The area was excavated to a depth of c. 1 m and two significant discoveries were made. A room that was part of a large building, which extended southward beyond the excavation area, was exposed just below surface; it will be excavated next season. North of the room and contemporary with it were several installations and work surfaces. The ceramic finds definitely dated them to the Persian period, which until now was mostly represented at Hazor by tombs.

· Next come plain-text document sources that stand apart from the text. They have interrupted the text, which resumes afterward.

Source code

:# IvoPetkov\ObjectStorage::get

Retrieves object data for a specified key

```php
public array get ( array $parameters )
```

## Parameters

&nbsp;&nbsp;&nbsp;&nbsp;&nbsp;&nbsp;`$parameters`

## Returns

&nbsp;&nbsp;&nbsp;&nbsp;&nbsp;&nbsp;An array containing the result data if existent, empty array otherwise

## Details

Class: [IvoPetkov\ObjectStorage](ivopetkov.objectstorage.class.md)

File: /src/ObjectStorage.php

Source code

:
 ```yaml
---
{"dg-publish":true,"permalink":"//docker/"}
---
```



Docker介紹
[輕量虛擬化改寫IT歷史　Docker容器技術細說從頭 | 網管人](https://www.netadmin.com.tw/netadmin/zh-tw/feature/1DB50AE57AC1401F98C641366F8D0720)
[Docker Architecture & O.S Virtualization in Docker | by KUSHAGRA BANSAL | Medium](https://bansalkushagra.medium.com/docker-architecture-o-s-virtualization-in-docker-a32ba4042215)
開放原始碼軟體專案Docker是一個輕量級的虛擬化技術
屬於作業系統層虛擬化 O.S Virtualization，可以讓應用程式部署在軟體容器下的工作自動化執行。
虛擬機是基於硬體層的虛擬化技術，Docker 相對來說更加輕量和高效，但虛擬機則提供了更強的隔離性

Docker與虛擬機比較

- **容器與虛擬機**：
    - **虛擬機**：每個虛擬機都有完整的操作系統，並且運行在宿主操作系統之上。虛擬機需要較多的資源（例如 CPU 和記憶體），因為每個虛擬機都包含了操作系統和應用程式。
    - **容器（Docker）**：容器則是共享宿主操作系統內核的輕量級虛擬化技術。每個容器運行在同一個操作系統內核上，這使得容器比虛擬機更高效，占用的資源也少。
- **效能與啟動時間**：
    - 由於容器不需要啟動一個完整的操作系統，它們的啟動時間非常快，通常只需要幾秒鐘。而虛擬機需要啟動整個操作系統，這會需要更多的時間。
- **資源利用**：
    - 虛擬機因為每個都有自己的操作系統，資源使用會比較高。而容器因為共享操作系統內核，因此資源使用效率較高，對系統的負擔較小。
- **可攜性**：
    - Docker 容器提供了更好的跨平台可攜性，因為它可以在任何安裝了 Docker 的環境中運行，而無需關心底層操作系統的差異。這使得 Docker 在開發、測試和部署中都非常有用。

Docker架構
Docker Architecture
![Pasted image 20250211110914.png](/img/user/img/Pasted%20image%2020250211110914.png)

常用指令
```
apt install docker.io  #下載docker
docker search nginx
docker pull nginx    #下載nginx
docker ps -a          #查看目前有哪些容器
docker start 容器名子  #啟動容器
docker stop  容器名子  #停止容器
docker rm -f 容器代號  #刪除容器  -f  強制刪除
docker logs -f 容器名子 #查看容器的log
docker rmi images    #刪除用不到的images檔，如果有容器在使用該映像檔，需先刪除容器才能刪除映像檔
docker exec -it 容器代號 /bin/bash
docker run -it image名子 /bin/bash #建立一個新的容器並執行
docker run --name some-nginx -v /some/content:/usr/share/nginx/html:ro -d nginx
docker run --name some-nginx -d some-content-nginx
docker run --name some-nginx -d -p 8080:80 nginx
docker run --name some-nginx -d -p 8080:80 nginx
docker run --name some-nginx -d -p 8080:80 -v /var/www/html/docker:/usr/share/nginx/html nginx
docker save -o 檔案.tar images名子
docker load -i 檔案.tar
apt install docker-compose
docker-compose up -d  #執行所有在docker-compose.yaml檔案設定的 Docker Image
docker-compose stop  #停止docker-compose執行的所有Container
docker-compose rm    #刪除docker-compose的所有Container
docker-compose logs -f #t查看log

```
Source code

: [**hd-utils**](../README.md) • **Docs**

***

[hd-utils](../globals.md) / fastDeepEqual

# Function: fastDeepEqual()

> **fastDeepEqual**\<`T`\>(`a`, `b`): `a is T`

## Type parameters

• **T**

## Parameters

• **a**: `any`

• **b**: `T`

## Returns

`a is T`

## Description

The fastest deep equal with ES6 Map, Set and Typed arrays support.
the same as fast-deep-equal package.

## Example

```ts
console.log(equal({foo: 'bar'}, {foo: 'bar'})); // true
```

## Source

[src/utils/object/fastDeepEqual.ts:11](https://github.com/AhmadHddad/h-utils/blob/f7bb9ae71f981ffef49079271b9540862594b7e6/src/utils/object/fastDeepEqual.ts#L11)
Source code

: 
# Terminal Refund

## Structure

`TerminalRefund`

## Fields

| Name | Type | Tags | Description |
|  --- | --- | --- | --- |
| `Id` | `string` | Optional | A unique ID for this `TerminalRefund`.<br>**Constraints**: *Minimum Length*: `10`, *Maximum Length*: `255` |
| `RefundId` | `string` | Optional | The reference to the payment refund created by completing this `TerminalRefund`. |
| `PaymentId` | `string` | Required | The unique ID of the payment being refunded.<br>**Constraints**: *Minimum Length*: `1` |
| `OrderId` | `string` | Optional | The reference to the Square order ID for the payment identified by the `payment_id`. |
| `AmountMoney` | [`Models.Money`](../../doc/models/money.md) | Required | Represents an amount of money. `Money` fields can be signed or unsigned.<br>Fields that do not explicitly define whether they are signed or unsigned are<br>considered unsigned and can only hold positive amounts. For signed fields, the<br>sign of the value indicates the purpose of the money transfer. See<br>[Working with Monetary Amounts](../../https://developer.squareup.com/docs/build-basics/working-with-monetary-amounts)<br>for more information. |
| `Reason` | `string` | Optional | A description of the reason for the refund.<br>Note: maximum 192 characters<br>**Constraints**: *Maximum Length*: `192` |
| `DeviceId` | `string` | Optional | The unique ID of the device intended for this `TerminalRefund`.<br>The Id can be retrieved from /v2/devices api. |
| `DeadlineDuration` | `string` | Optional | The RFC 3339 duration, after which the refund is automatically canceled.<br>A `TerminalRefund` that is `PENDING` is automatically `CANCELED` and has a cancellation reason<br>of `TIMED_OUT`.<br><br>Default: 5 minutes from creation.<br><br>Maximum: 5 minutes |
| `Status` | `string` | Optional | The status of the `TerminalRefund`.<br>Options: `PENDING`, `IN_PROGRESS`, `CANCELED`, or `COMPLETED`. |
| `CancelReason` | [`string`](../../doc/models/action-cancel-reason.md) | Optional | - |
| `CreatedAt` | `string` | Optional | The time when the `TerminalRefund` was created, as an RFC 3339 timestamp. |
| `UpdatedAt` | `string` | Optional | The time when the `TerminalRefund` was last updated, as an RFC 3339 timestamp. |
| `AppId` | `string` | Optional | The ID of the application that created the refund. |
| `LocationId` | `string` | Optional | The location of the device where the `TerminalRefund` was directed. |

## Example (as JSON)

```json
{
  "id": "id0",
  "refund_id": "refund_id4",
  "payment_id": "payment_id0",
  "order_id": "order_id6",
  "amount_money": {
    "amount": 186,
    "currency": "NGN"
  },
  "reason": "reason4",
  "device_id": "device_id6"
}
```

Below the large building and to its north, walls, a large pebble-paved courtyard and several installations were exposed, overlaying the tops of stone columns, so very characteristic of the Iron Age construction at Hazor, which belonged to a building whose northern part had been excavated in the 1990s and whose destruction was attributed to the Assyrian conquest of Hazor (Yadin’s Stratum V). The pottery associated with the pebble-paved courtyard, or with the wall sections and the installations above the tops of columns, was from the Iron Age and therefore, the remains should be dated to the Assyrian period (Yadin’s Stratum III) or to the Israelite settlement following the destruction of Hazor by Tiglath Pileser III (Yadin’s Stratum IV). We are inclined to accept the second possibility at this early stage. The architectural remains ascribed to these two periods (Strata III–IV), which have so far been uncovered at Hazor, are meager; hence those recently discovered in Area M are of particular significance.
Restoration and Conservation. Work had begun before the beginning of the season. It continued during the season and achieved several goals. The walls of the Solomonic Gate were raised significantly; debris, accumulating over the years along the eastern façade of the casemate walls, was removed; the wall of basalt orthostats, separating the palace courtyard from the corridor to the throne room, was restored; wooden doorjambs were installed in the entrance to the throne room and the eastern wall of the palace was stabilized by supporting wooden beams that were incorporated within it. The work was carried out with funding provided by several foundations, among them the Selz Foundation (USA), the Reginald and Esme Benjamin Foundation (Australia) and the Hecht Fund (Israel).